= EXERCISE PROMPT =
Your answer must hold only the lines below from the line containing "Samourai/Whirlpool equal-output CoinJoins.)" through the line containing "P.~Gerhart, J.~Taylor, S.~A.~K.~Thyagarajan.", each reproduced exactly.

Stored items
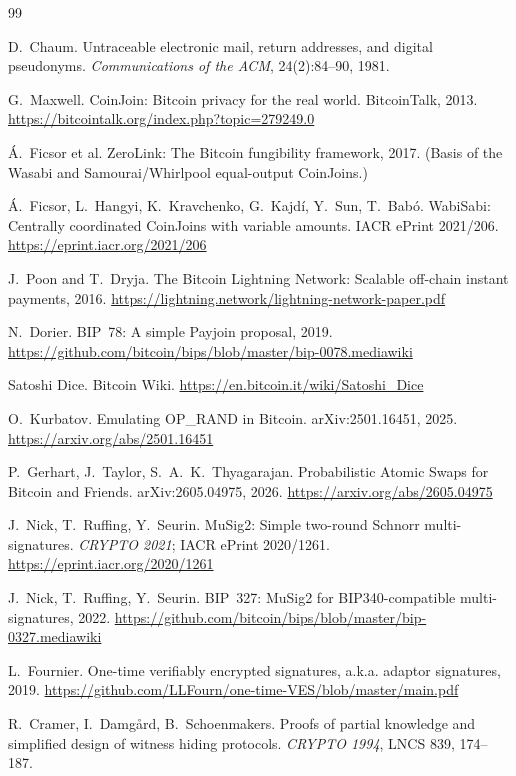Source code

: \documentclass[11pt]{article}
\begin{document}
\begin{thebibliography}{99}

 D.~Chaum. Untraceable electronic mail, return addresses, and digital pseudonyms. \emph{Communications of the ACM}, 24(2):84--90, 1981.

 G.~Maxwell. CoinJoin: Bitcoin privacy for the real world. BitcoinTalk, 2013. \url{https://bitcointalk.org/index.php?topic=279249.0}

 \'A.~Ficsor et al. ZeroLink: The Bitcoin fungibility framework, 2017. (Basis of the Wasabi and Samourai/Whirlpool equal-output CoinJoins.)

 \'A.~Ficsor, L.~Hangyi, K.~Kravchenko, G.~Kajd\'i, Y.~Sun, T.~Bab\'o. WabiSabi: Centrally coordinated CoinJoins with variable amounts. IACR ePrint 2021/206. \url{https://eprint.iacr.org/2021/206}

 J.~Poon and T.~Dryja. The Bitcoin Lightning Network: Scalable off-chain instant payments, 2016. \url{https://lightning.network/lightning-network-paper.pdf}

 N.~Dorier. BIP~78: A simple Payjoin proposal, 2019. \url{https://github.com/bitcoin/bips/blob/master/bip-0078.mediawiki}

 Satoshi Dice. Bitcoin Wiki. \url{https://en.bitcoin.it/wiki/Satoshi_Dice}

 O.~Kurbatov. Emulating OP\_RAND in Bitcoin. arXiv:2501.16451, 2025. \url{https://arxiv.org/abs/2501.16451}

 P.~Gerhart, J.~Taylor, S.~A.~K.~Thyagarajan. Probabilistic Atomic Swaps for Bitcoin and Friends. arXiv:2605.04975, 2026. \url{https://arxiv.org/abs/2605.04975}

 J.~Nick, T.~Ruffing, Y.~Seurin. MuSig2: Simple two-round Schnorr multi-signatures. \emph{CRYPTO 2021}; IACR ePrint 2020/1261. \url{https://eprint.iacr.org/2020/1261}

 J.~Nick, T.~Ruffing, Y.~Seurin. BIP~327: MuSig2 for BIP340-compatible multi-signatures, 2022. \url{https://github.com/bitcoin/bips/blob/master/bip-0327.mediawiki}

 L.~Fournier. One-time verifiably encrypted signatures, a.k.a. adaptor signatures, 2019. \url{https://github.com/LLFourn/one-time-VES/blob/master/main.pdf}

 R.~Cramer, I.~Damg\aa rd, B.~Schoenmakers. Proofs of partial knowledge and simplified design of witness hiding protocols. \emph{CRYPTO 1994}, LNCS 839, 174--187.


\end{thebibliography}
\end{document}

= TASK SOLUTION =
 \'A.~Ficsor et al. ZeroLink: The Bitcoin fungibility framework, 2017. (Basis of the Wasabi and Samourai/Whirlpool equal-output CoinJoins.)

 \'A.~Ficsor, L.~Hangyi, K.~Kravchenko, G.~Kajd\'i, Y.~Sun, T.~Bab\'o. WabiSabi: Centrally coordinated CoinJoins with variable amounts. IACR ePrint 2021/206. \url{https://eprint.iacr.org/2021/206}

 J.~Poon and T.~Dryja. The Bitcoin Lightning Network: Scalable off-chain instant payments, 2016. \url{https://lightning.network/lightning-network-paper.pdf}

 N.~Dorier. BIP~78: A simple Payjoin proposal, 2019. \url{https://github.com/bitcoin/bips/blob/master/bip-0078.mediawiki}

 Satoshi Dice. Bitcoin Wiki. \url{https://en.bitcoin.it/wiki/Satoshi_Dice}

 O.~Kurbatov. Emulating OP\_RAND in Bitcoin. arXiv:2501.16451, 2025. \url{https://arxiv.org/abs/2501.16451}

 P.~Gerhart, J.~Taylor, S.~A.~K.~Thyagarajan. Probabilistic Atomic Swaps for Bitcoin and Friends. arXiv:2605.04975, 2026. \url{https://arxiv.org/abs/2605.04975}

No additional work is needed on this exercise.